If we’re at all open to his questions we all need to start with what it means to believe. Especially this: is faith a response, or a responsibility? An act of our will, or having the eyes of our hearts opened by the Spirit? Chan holds to the latter. But the question goes back to a time long before he raises it. It stood at the heart of Augustine’s debate with the Pelagians in the fifth century. Augustine believed every soul is dead in sin from the start. Pelagius dismissed this.
Both men used the same Bible prooftexts, but they differed on what key words mean. For instance, take Paul’s intent in Ephesians 2:8-9: “For by grace you have been saved through faith. And this is not your own doing; it is the gift of God, not a result of works, so that no one may boast.” Both sides gave “grace” different meanings. Augustine took grace to mean God’s divine work of awakening dead hearts. While Pelagius saw grace as God’s gift supplied to every soul so that everyone is free to choose whether or not to follow God.
Another word-meaning competition is in Galatian 5:6, “For in Christ Jesus neither circumcision nor uncircumcision counts for anything, but only faith working through love.” In the middle ages this verse was taken to mean, “Faith represents a human determination to love God.” So, the question of whether a person has faith was always answered by how hard a person works on loving God and neighbors.
Martin Luther absolutely disagreed. Yet because of this interpretation Luther avoided the language of love and worked around it as he called his church to Augustine’s view that faith is not based on human effort, but represents a response to God’s heart-awakening words. Something, in other words, only God’s Spirit does because all souls, from Adam onward, are “dead in sin.”
He was right. Long before Luther arrived Augustine dismissed claims that a human love for God is a product of the human will—as if God requires our decision to love as his basis for salvation. So he dismissed Pelagianism and any similar versions of faith. Here’s what he wrote:
“On the lips of the Pelagians the darkness says, ‘We have love from ourselves.’ If they had true, that is, Christian love, they would know from where they had it, as the apostle knew who said, ‘But we have not received the spirit of the world, but the Spirit which is from God in order that we might know what God has given us’ (1 Cor 2:12) And the Pelagians say that they have even God, not from God, but from themselves, and though they admit that we have from God the knowledge of the law, they want love to come from themselves.” [“Grace and Free Choice,” in The Works of St. Augustine: A Translation for the 21st Century, I.26, pp. 36-37].

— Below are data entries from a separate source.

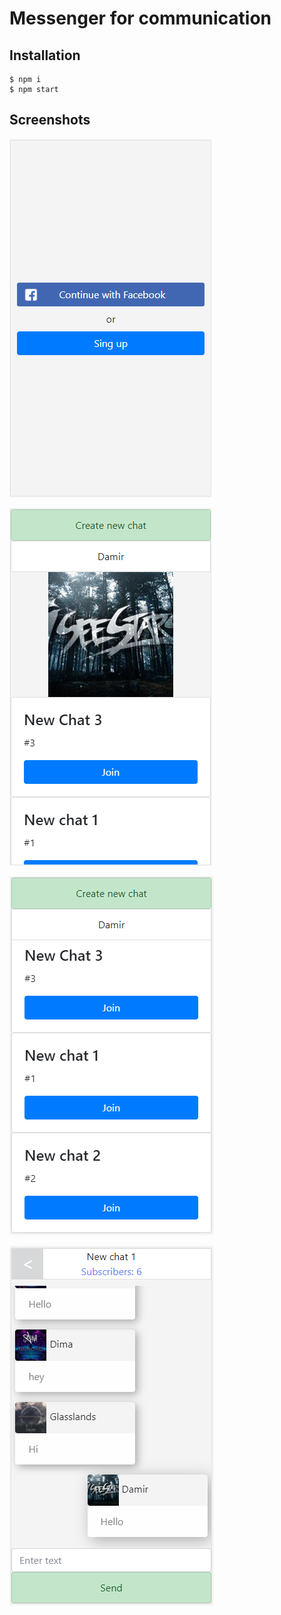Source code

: # Messenger for communication

## Installation
```
$ npm i
$ npm start
```

## Screenshots

![Authorization](1.png)

![Main page](2.png)

![List of chats](3.png)

![Chat](4.png)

He was right! The Bible tells us in 1 John 4 that we only love God because he first loved us. And his love, alone, draws our hearts away from self-love into a new, loving spiritual life. So that faith comes alive as the love of God motivates a soul with new and heaven-ward desires. It’s his miracle, by his Spirit working, that awakens us to see God’s love in Christ awaiting us.
So how should we deal with Francis Chan’s challenges? Let’s agree with him! Let’s grieve if a New Testament quality of love is missing among us. And instead of despairing, and trying to work harder, do just the opposite. Turn to God and ask, “Dear Jesus, I still don’t see you very clearly, or love you very dearly! And I can’t solve the problem—it’s up to you!”
Turn, in other words, to the Bible’s basis of faith working through love: “So faith comes from hearing, and hearing through the word of Christ” [Ro 10:17]. We need words about Christ, accompanied by the Spirit of Christ, to awaken our love for Christ. And he gets all our praise!
So I’m thankful for Francis Chan. He gets it. And so did Augustine and Luther. Let’s respond with them, and invite the world to a love that so many find unbelievable!